On November 8, the overall orderbook for product tankers stood at 12.43% of existing capacity measured in dwt (deadweight tonnage). This was an increase from 12.18% the previous week. Breaking the aggregate index down into smaller parts, MR (medium-range) vessels continue to show strength, rising from 6.52% at the start of November to 6.64% last Friday.
LR 2 (long-range 2 Aframax-size) vessels continued to see weakness, holding constant at 3.47%, while LR 1 (long-range 1 Panamax-size) vessels, which are smaller than Aframax-size and are employed for shorter trips, advanced from 19.59% to 20.05%.

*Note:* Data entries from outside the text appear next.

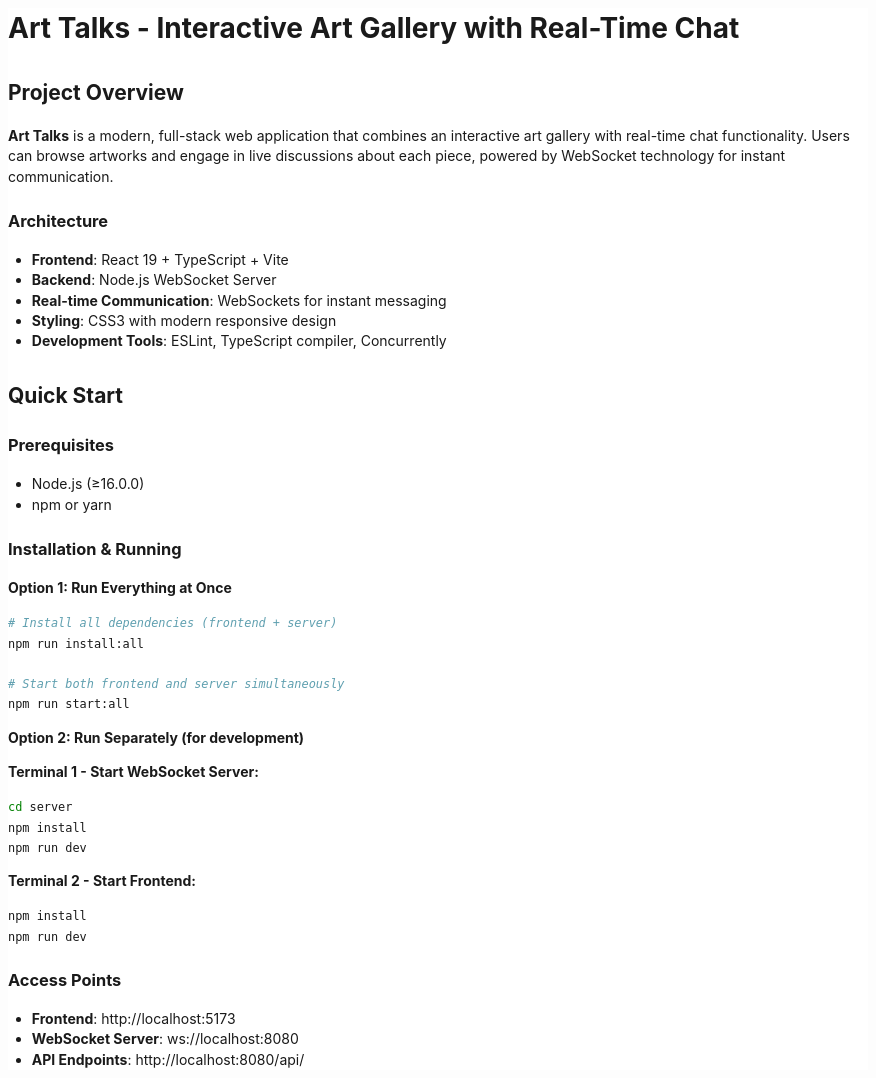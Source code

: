 # Art Talks - Interactive Art Gallery with Real-Time Chat

##  Project Overview

**Art Talks** is a modern, full-stack web application that combines an interactive art gallery with real-time chat functionality. Users can browse artworks and engage in live discussions about each piece, powered by WebSocket technology for instant communication.

###  Architecture

- **Frontend**: React 19 + TypeScript + Vite
- **Backend**: Node.js WebSocket Server
- **Real-time Communication**: WebSockets for instant messaging
- **Styling**: CSS3 with modern responsive design
- **Development Tools**: ESLint, TypeScript compiler, Concurrently

##  Quick Start

### Prerequisites
- Node.js (≥16.0.0)
- npm or yarn

### Installation & Running

**Option 1: Run Everything at Once**
```bash
# Install all dependencies (frontend + server)
npm run install:all

# Start both frontend and server simultaneously
npm run start:all
```

**Option 2: Run Separately (for development)**

**Terminal 1 - Start WebSocket Server:**
```bash
cd server
npm install
npm run dev
```

**Terminal 2 - Start Frontend:**
```bash
npm install
npm run dev
```

### Access Points
- **Frontend**: http://localhost:5173
- **WebSocket Server**: ws://localhost:8080
- **API Endpoints**: http://localhost:8080/api/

The tanker orderbook represents managers’ assessment of the industry’s future fundamental outlook. It reflects the number or capacity of ships that have been ordered, as well as the number of ships under construction. When ship orderbook increases, it signals that future supply and demand dynamics are favorable and that companies can generate good returns. On the other hand, when ship orderbook falls, it reflects a negative picture for the tanker industry.
Percentage of capacity
Analysts often use a percentage to reflect changes in the number of operating ships over time. An orderbook based on the number of ships has little meaning without context. If 12 ships were on orderbook, the interpretation could differ when existing capacity consists of 30 versus 1,000 ships. An orderbook also helps investors understand how much of existing capacity is currently in backlog and, if all of it were constructed, what percent of growth investors could expect.

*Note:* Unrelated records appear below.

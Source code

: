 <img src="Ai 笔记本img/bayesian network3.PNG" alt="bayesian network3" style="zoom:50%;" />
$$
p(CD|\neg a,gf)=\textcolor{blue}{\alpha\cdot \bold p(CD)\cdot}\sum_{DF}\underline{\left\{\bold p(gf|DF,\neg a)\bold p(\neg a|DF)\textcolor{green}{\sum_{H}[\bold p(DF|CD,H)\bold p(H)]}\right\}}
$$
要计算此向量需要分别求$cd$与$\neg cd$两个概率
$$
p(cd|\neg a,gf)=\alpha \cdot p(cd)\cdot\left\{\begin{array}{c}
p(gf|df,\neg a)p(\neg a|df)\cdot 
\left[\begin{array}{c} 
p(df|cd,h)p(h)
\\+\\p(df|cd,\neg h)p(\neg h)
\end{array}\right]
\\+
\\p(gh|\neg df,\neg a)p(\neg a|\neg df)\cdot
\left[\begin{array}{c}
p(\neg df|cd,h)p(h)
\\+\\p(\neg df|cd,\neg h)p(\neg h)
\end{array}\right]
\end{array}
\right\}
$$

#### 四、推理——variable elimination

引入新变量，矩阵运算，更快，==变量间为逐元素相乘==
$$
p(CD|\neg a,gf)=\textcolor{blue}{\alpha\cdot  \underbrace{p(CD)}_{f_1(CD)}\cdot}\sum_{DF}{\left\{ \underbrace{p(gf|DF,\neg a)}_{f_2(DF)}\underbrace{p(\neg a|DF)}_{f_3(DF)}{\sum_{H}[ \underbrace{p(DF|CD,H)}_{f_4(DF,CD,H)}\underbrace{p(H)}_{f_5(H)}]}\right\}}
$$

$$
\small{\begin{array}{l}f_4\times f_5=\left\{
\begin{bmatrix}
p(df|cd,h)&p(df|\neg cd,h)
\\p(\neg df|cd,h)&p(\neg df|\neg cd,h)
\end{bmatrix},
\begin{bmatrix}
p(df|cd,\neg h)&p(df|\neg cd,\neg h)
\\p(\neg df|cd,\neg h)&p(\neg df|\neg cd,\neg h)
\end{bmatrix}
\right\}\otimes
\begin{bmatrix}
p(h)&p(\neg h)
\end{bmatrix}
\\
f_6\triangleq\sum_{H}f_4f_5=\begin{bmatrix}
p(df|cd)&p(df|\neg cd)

Orders for MR and LR1 vessels have been on the rise this year, likely due to expectation and ongoing growth in U.S. refined oil export to countries in Latin America and Europe. New refining capacity additions in the Middle East and India are expected to come online from 2013 to 2018, which will take on longer routes, benefiting LR2 vessels.
However, some Aframax owners that operate in the crude tanker business were last reported to have been converting their vessels into product tankers. This negatively affects prospects for the vessel class this year. Scorpio Tankers Ltd. (STNG) recently said in its third quarter earnings call that LR2 was underperforming in the third quarter but is positioned nicely for the next few quarters.
If the orderbook continues to rise overall, it suggests higher rates ahead. This will surely benefit product tanker stocks like Navios Maritime Acquisition Corp. (NNA), Scorpio Tankers Ltd. (STNG), Tsakos Energy Navigation Ltd. (TNP), and Capital Product Partners LP (CPLP). The Guggenheim Shipping ETF (SEA) should also benefit from higher overall product tanker rates.